== INFORMATION

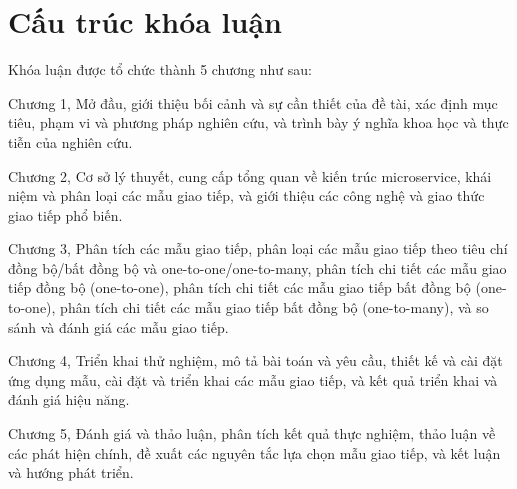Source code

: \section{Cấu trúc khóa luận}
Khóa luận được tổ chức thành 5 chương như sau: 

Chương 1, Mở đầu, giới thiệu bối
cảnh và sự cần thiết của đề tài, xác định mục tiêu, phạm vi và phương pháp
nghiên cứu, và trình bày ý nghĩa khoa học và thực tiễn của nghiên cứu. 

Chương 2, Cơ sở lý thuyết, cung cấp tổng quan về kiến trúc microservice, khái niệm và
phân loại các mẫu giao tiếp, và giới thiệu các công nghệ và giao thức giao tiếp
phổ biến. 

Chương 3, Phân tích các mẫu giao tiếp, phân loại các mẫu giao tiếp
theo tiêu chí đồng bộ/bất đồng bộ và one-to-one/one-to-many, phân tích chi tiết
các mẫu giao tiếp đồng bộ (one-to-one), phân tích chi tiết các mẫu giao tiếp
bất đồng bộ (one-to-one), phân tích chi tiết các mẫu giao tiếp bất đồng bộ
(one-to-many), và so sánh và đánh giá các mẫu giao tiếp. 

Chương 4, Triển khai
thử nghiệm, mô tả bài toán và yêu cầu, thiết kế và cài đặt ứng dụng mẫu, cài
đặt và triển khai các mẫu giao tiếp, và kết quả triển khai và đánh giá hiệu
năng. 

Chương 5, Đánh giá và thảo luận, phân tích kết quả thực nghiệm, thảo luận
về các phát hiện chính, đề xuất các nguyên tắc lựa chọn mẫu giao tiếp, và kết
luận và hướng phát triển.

====
== INFORMATION

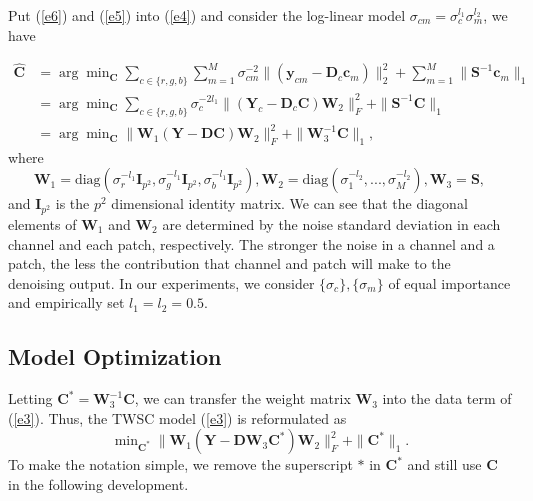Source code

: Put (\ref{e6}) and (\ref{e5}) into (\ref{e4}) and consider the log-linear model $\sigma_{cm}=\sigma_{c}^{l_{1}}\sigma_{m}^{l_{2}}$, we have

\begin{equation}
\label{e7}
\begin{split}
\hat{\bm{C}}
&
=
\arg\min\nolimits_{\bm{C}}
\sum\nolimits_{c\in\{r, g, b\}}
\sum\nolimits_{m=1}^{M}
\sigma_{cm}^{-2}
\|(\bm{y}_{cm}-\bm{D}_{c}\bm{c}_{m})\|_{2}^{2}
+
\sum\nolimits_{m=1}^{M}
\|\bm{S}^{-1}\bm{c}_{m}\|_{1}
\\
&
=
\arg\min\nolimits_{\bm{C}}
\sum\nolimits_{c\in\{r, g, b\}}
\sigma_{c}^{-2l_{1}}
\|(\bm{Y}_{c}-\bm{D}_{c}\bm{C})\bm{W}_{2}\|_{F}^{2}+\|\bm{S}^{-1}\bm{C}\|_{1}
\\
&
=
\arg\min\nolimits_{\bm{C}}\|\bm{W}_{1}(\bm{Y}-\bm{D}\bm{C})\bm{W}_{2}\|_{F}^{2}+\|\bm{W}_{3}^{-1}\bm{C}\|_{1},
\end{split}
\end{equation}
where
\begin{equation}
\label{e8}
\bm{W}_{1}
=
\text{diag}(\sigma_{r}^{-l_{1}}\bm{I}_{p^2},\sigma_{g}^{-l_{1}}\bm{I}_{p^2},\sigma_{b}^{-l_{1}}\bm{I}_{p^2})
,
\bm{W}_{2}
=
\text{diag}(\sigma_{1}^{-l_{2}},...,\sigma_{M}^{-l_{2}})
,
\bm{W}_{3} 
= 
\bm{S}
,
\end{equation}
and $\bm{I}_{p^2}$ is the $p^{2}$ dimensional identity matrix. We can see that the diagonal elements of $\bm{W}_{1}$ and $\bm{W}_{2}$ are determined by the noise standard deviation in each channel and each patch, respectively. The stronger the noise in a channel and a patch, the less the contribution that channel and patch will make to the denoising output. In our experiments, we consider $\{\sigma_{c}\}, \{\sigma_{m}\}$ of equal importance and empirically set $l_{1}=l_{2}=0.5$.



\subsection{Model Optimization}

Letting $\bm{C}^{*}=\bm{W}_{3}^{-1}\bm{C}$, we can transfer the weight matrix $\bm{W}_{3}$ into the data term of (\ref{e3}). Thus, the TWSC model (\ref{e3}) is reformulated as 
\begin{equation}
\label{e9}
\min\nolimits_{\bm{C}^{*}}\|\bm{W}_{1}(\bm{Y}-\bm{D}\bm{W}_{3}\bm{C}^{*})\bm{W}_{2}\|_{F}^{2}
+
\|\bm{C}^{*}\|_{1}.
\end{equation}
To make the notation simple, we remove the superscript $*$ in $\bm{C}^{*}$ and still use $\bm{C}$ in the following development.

====
== INFORMATION

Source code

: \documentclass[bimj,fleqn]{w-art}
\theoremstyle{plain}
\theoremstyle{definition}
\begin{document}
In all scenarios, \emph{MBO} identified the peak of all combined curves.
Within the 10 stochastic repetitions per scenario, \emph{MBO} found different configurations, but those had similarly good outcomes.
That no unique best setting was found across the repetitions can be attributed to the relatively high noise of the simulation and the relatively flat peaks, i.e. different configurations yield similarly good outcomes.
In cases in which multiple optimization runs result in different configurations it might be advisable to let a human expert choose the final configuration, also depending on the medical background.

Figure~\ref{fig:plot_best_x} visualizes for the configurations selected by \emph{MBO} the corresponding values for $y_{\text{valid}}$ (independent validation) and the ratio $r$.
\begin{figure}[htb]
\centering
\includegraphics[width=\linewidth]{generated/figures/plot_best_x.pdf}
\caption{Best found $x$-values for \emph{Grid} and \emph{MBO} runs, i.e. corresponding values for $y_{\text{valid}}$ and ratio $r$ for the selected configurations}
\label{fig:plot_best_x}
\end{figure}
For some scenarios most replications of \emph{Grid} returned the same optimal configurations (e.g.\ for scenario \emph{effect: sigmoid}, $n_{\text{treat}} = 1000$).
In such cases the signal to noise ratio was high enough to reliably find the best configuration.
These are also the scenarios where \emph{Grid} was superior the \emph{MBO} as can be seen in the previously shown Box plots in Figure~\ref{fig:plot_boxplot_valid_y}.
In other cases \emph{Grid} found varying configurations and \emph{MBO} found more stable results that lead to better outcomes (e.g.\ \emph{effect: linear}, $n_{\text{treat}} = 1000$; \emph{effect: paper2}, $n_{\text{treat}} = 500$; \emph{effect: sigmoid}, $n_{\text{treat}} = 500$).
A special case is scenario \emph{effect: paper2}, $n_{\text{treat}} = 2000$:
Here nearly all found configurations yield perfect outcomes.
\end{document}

====

** WHAT THIS TASK INVOLVES **
Scan the lines above, and whenever one holds the string "phát", copy it.

** WRITTEN REPLY **
về các phát hiện chính, đề xuất các nguyên tắc lựa chọn mẫu giao tiếp, và kết
luận và hướng phát triển.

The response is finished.